Bluttest zum frühzeitigen Krebs Nachweis
Ich habe von einem neuen Bluttest gehört, mit dem Krebserkrankungen schon im Frühstadium erkannt werden können. Was halten Sie von einem solchen Test?
Bisher gibt es keinen Blut-Test, den man verwenden kann, um Krebserkrankungen in einem Frühstadium zu erkennen. Wir halten diese Meldungen schlichtweg für Sensationsmeldungen. Das gilt auch für Tests, die bei Tumorerkrankten angeblich dazu dienen, den Therapieverlauf zu kontrollieren (z. B. EDIM-Test, Apo-10, Adna Test, Maintrac, CellSearch). Bei den meisten dieser Verfahren werden Eiweiße, Zellkernmaterial oder Oberflächenmerkmale nachgewiesen, die spezifisch für Tumorzellen sein sollen. Es werden also nur Bestandteile von Tumorzellen aufgespürt. Ausnahmen sind der Maintrac-Test und der CellSearch-Test, bei denen anhand von Oberflächenmerkmalen lebende Zellen nachgewiesen werden können.
Beim EDIM-Test wird zum Beispiel nur untersucht, ob in den Fresszellen (Makrophagen) Tumorzellmaterial zu finden ist. Makrophagen haben natürlicherweise die Aufgabe, entartete Zellen zu „fressen″ und aufzulösen. Das tun sie fortwährend. Bei jedem Gesunden ist daher Tumorzellmaterial in Fresszellen zu finden. Ab welchem Grenzwert von einer Tumorzellbelastung die Rede sein kann, ist daher fraglich. Außerdem gibt es innerhalb der einzelnen Nachweisverfahren erhebliche Unterschiede. Vergleichende Studien zwischen diesen Tests liegen bislang nicht vor, weshalb man auch nicht sagen kann, welcher Test am sichersten und aussagekräftigsten ist. Rückschlüsse auf das Krebsgeschehen sind mit diesen Testverfahren allenfalls indirekt möglich.
Hinzu kommt, dass jeder gesunde Mensch Tumorzellen und damit auch Tumorzellfragmente im Blut hat, die jedoch im Laufe seines Lebens keinerlei Krebserkrankung verursachen. Wie viele Tumorzellen im Blut als „normal″ gelten können, lässt sich nicht wissenschaftlich fundiert behaupten. Unserer Ansicht nach ist es problematisch, wenn bei solchen Analysen festgelegt wird, dass bei mehr als fünf Tumorzellen in 7,5 ml Blut eine „Tumorzellpersistenz″ vorliegt. Immerhin gestehen selbst Experten auf diesem Gebiet ein, dass die prognostische Bedeutung von zirkulierenden Tumorzellen noch nicht eindeutig geklärt ist und in Studien überprüft werden muss.

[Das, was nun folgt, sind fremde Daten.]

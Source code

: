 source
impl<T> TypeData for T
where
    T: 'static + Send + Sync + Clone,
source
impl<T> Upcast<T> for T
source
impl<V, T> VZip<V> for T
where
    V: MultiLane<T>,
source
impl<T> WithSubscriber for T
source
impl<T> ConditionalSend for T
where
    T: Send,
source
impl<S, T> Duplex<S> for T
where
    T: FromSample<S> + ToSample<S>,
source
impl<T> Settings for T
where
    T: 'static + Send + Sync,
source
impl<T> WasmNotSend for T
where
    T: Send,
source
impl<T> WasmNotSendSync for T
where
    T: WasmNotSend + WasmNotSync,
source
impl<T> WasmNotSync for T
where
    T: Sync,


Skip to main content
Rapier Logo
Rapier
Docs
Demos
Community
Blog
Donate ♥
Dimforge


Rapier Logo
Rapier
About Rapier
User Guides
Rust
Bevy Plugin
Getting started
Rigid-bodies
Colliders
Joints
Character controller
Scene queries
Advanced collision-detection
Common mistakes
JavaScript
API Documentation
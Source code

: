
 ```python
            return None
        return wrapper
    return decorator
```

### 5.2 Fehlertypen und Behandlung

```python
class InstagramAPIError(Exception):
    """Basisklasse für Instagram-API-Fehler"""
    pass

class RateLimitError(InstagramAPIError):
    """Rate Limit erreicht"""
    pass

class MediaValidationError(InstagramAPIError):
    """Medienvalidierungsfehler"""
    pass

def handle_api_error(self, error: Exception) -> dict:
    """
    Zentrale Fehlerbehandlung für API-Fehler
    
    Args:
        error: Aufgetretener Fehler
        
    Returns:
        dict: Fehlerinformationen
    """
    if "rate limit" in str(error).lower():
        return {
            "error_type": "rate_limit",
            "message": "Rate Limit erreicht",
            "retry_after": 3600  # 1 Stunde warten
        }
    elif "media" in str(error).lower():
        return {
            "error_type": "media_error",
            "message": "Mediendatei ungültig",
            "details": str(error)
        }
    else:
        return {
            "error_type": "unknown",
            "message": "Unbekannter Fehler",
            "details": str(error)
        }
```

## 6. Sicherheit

Von den Anbietern des Maintrac-Tests wird betont, dass dieser Test nicht zur Krebsfrüherkennung angeboten wird und auch ganz bewusst keine Grenzwerte angegeben werden. Es sollte auch hier beachtet werden, dass die absolute Größe des Wertes nicht auf die Dynamik des Krebsgeschehens schließen lässt, eventuell aber die Dynamik der Zellzahl in weiteren Verlaufskontrollen. Hier muss die zukünftige Forschung zeigen, ob auf Grund eines Zellzahlanstiegs durch weitere diagnostische Schritte frühzeitig ein Rezidiv entdeckt werden und dies einen positiven Einfluss auf den weiteren Verlauf der Erkrankung haben kann. Fazit: Bisher kann man sagen, dass es noch nicht geklärt ist, wie die Information über Tumorzellbestandteile im Blut verwertet werden kann. Der praktische Nutzen dieser Diagnostik für die Betroffenen sollte individuell hinterfragt werden. So kommt eine aktuelle Studie mit sechsjähriger Beobachtungszeit zu dem Ergebnis, dass der Nachweis von Tumorzellen im Knochenmark zwar mit einem kürzeren Überleben assoziiert ist, der Unterschied in der 5-Jahres-Überlebensrate jedoch nur bei 4,9 Prozent (90,1 Prozent gegenüber 95,0 Prozent) liegt (Giuliano AE/AMA 2011).
Unser Rat: Wenn bei solchen Untersuchungen zirkulierende Tumorzellen oder Tumorzellbestandteile gefunden werden, ist es sinnvoll und notwendig, auch das therapeutische Vorgehen zu überdenken und anzupassen. Hat der Test keine Konsequenz für die Therapie, besteht unserer Ansicht nach die Gefahr, dass die Patienten psychisch unnötig belastet werden.